IAEE's Inaugural Women's Leadership Forum Draws Rave Reviews
With 52 percent of the International Association of Exhibitions and Events’ membership being women and 24 percent of those in C-level positions, the organization heeded the call from its ranks and launched the IAEE Women’s Leadership Forum May 29-30 in Washington, D.C.
Seventy suppliers and show organizers gathered to hear from CEOs from within the trade show industry, as well as speakers such as Betsy Myers, founding director of the center for Women and Business at Bentley University and author of “Take the Lead: Motivate, Inspire, and Bring Out the Best in Yourself and Everyone Around You."
IAEE President and CEO David Dubois welcomed the audience and told them that, although 24 percent of the IAEE female membership was at the C-level, “It’s not an amazing number, but it’s growing every year.”
He added, “We need to help grow (that number) in our industry across the world.”
IAEE COO Cathy Breden said the event wasn't meant to be about "man-bashing", adding,"I do have very passionate views about women in the industry though."
Hattie Hill, CEO of Hattie Hill Enterprises, facilitated the one-day conference program, opening the event talking about how women often try to do everything and need to prioritize more or “their heads will pop off.”
She also added that women, unlike men, are not natural networkers and need to put themselves out there more in order to get ahead.

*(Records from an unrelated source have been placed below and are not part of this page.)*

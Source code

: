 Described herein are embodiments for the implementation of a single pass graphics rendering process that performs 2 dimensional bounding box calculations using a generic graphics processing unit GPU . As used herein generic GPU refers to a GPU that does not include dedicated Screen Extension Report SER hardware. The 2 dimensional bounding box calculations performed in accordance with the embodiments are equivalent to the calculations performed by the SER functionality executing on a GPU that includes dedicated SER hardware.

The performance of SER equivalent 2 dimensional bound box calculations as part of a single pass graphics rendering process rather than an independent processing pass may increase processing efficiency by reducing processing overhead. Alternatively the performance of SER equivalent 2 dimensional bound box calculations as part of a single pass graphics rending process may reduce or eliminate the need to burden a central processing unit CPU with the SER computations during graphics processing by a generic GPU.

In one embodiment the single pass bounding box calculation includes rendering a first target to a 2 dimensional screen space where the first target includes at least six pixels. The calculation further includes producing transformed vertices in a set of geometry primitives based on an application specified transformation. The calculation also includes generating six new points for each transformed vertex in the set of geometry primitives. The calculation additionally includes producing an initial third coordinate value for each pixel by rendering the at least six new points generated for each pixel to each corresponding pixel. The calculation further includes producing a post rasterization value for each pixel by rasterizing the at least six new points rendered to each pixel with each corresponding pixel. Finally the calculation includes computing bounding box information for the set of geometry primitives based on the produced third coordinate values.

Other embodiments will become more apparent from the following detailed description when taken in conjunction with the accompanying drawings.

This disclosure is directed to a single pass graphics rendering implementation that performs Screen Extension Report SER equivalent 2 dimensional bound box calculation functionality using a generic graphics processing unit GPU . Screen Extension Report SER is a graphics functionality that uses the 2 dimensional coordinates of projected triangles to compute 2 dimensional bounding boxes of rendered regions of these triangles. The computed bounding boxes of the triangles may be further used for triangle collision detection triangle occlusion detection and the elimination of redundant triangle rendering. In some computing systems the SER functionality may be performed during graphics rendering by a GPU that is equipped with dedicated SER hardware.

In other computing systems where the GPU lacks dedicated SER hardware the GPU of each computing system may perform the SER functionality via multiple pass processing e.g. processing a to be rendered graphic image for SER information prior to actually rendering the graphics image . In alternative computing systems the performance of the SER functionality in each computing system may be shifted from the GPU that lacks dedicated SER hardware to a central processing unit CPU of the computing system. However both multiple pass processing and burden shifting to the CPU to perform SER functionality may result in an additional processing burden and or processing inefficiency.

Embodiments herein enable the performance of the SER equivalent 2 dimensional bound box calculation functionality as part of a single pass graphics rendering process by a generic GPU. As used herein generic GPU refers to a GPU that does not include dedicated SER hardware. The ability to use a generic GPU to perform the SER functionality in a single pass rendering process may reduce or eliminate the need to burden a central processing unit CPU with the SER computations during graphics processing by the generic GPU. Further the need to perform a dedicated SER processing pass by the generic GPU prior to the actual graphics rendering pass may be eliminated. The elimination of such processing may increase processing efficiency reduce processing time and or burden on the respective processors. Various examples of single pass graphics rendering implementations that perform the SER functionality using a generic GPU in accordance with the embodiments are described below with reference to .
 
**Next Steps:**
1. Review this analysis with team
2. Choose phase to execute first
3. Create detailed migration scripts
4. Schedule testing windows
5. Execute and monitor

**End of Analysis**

When Hill asked the audience why they thought women didn’t network as much as men, some of the responses included women are too busy, there is a fear of rejection and sometimes it simply was not knowing what to say when initial contact was being made.
She also asked women how they defined success, and there were very few that said they wanted the corner office, instead saying they wanted to be financially independent, relate to people who would help they grow, be fearless about moving up without apologizing and be challenged on a daily basis.
The first panel of the day included Hill as moderator, along with Christine Duffy, president and CEO of Cruise Lines International Association, Mary Dolaher, CEO of IDG World Expo, and Tina Wehmeir, executive vice president of AMC Institute, who discussed various topics related to their executive roles.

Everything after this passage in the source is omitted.